Dans ses dernières conclusions remises et notifiées le 21 novembre 2022, la ville de [Localité 2] demande à la cour de :

A titre principal,

- constater que la déclaration d'appel formée par les appelants n'a pas d'effet dévolutif ;

En conséquence,

- juger que la cour n'est saisie d'aucune demande ;

A titre subsidiaire,

- confirmer l'ordonnance dont appel en ce qu'elle a ordonné l'expulsion immédiate de M. et Mme [K] de tous occupants de son chef, occupants sans droit ni titre installés sur emplacement situé [Adresse 3] à [Localité 2] à l'angle du [Adresse 5] ;

En tout état de cause,

- condamner les appelants au paiement d'une amende civile de 10.000 euros pour procédure abusive ;

- condamner les appelants aux entiers dépens d'appel, ainsi qu'au paiement d'une somme de 2.000 euros au titre des frais irrépétibles d'appel.

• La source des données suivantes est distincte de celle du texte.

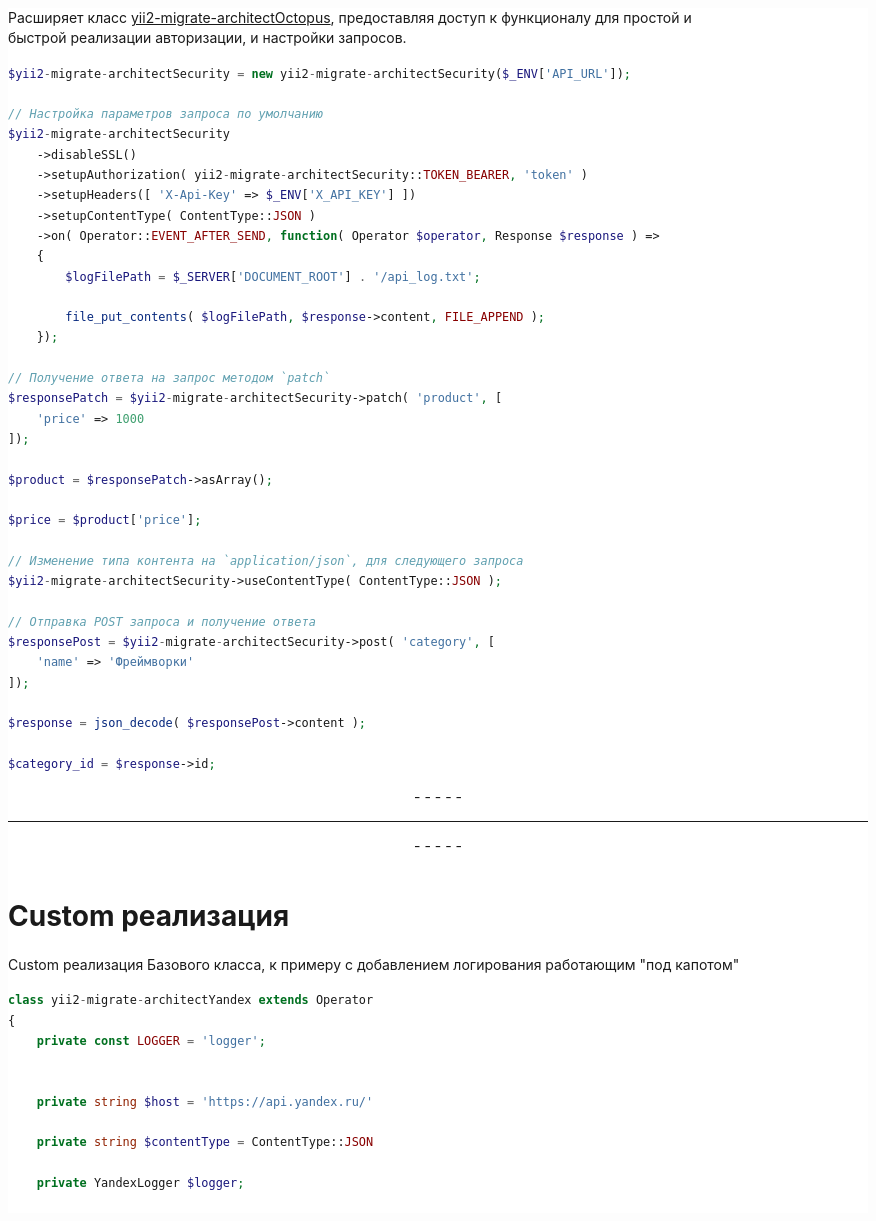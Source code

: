 Расширяет класс [yii2-migrate-architectOctopus](docs/yii2-migrate-architect/yii2-migrate-architectOctopus.md), предоставляя доступ к функционалу для простой и  
быстрой реализации авторизации, и настройки запросов.

```php
$yii2-migrate-architectSecurity = new yii2-migrate-architectSecurity($_ENV['API_URL']);

// Настройка параметров запроса по умолчанию
$yii2-migrate-architectSecurity
    ->disableSSL()
    ->setupAuthorization( yii2-migrate-architectSecurity::TOKEN_BEARER, 'token' )
    ->setupHeaders([ 'X-Api-Key' => $_ENV['X_API_KEY'] ])
    ->setupContentType( ContentType::JSON )
    ->on( Operator::EVENT_AFTER_SEND, function( Operator $operator, Response $response ) => 
    {
        $logFilePath = $_SERVER['DOCUMENT_ROOT'] . '/api_log.txt';

        file_put_contents( $logFilePath, $response->content, FILE_APPEND );
    });

// Получение ответа на запрос методом `patch`
$responsePatch = $yii2-migrate-architectSecurity->patch( 'product', [
    'price' => 1000
]);

$product = $responsePatch->asArray();

$price = $product['price'];

// Изменение типа контента на `application/json`, для следующего запроса
$yii2-migrate-architectSecurity->useContentType( ContentType::JSON );

// Отправка POST запроса и получение ответа
$responsePost = $yii2-migrate-architectSecurity->post( 'category', [
    'name' => 'Фреймворки'
]);

$response = json_decode( $responsePost->content );

$category_id = $response->id;

```


<p align="center">- - - - -</p>

___

<p align="center">- - - - -</p>


<h1>Custom реализация</h1> <span id="yii2-migrate-architect-Custom"></span>

Custom реализация Базового класса, к примеру с добавлением логирования работающим "под капотом"
```php
class yii2-migrate-architectYandex extends Operator
{
    private const LOGGER = 'logger';


    private string $host = 'https://api.yandex.ru/'

    private string $contentType = ContentType::JSON

    private YandexLogger $logger;



```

La Ville de [Localité 2] soutient en substance :

- que la déclaration d'appel est irrégulière en ce qu'elle ne mentionne pas les chefs de jugement critiqué conformément aux dispositions de l'article 901 du code de procédure civile, et n'a donc pas opéré effet dévolutif ;

- que le contentieux de l'occupation sans droit ni titre du domaine public routier relève de la compétence du juge judiciaire sur le fondement de l'article L.116-1 du code de la voirie routière;

- qu'il y a bien un trouble manifestement illicite dès lors que les appelants se maintiennent sans droit ni titre sur la propriété de la ville de [Localité 2], leur convention d'occupation ayant pris fin le 1er décembre 2021, peu important l'existence ou non d'une urgence,

- qu'aucun délai supplémentaire ne saurait être accordé alors que M. et Mme [K] se maintiennent dans les lieux depuis le 1er décembre 2021 et qu'ils ont été prévenus dès le mois d'avril 2021 du projet d'aménagement du quartier en vue des jeux olympiques de 2024 ; qu'ils n'ont entrepris aucune démarche pour partir et cherchent à se maintenir le plus longtemps possible, leur kiosque étant toujours ouvert et achalandé ;

- que dans ces conditions leur appel est abusif.

SUR CE, LA COUR

Sur l'effet dévolutif de l'appel

Selon l'article 901 du code de procédure civile, dans sa rédaction issue du décret n°2022-245 du 25 février 2022,

'La déclaration d'appel est faite par acte, comportant le cas échéant une annexe, contenant, outre les mentions prescrites par les 2° et 3° de l'article 54 et par le cinquième alinéa de l'article 57, et à peine de nullité :

[...

4° Les chefs du jugement expressément critiqués auxquels l'appel est limité, sauf si l'appel tend à l'annulation du jugement ou si l'objet du litige est indivisible.

[...]'.

En l'espèce, si la déclaration d'appel ne mentionne pas les chefs du jugement expressément critiqués, mentionnant seulement 'Appel limité aux chefs de jugement expressément critiqués Ordonnance de référé rendue le 4 août 2022 par le Président du Tribunal judiciaire de Paris sous le numéro RG 22/52822", elle comporte une annexe qui quant à elle mentionne expressément les chefs critiqués de l'ordonnance de référé entreprise dont il est sollicité l'infirmation.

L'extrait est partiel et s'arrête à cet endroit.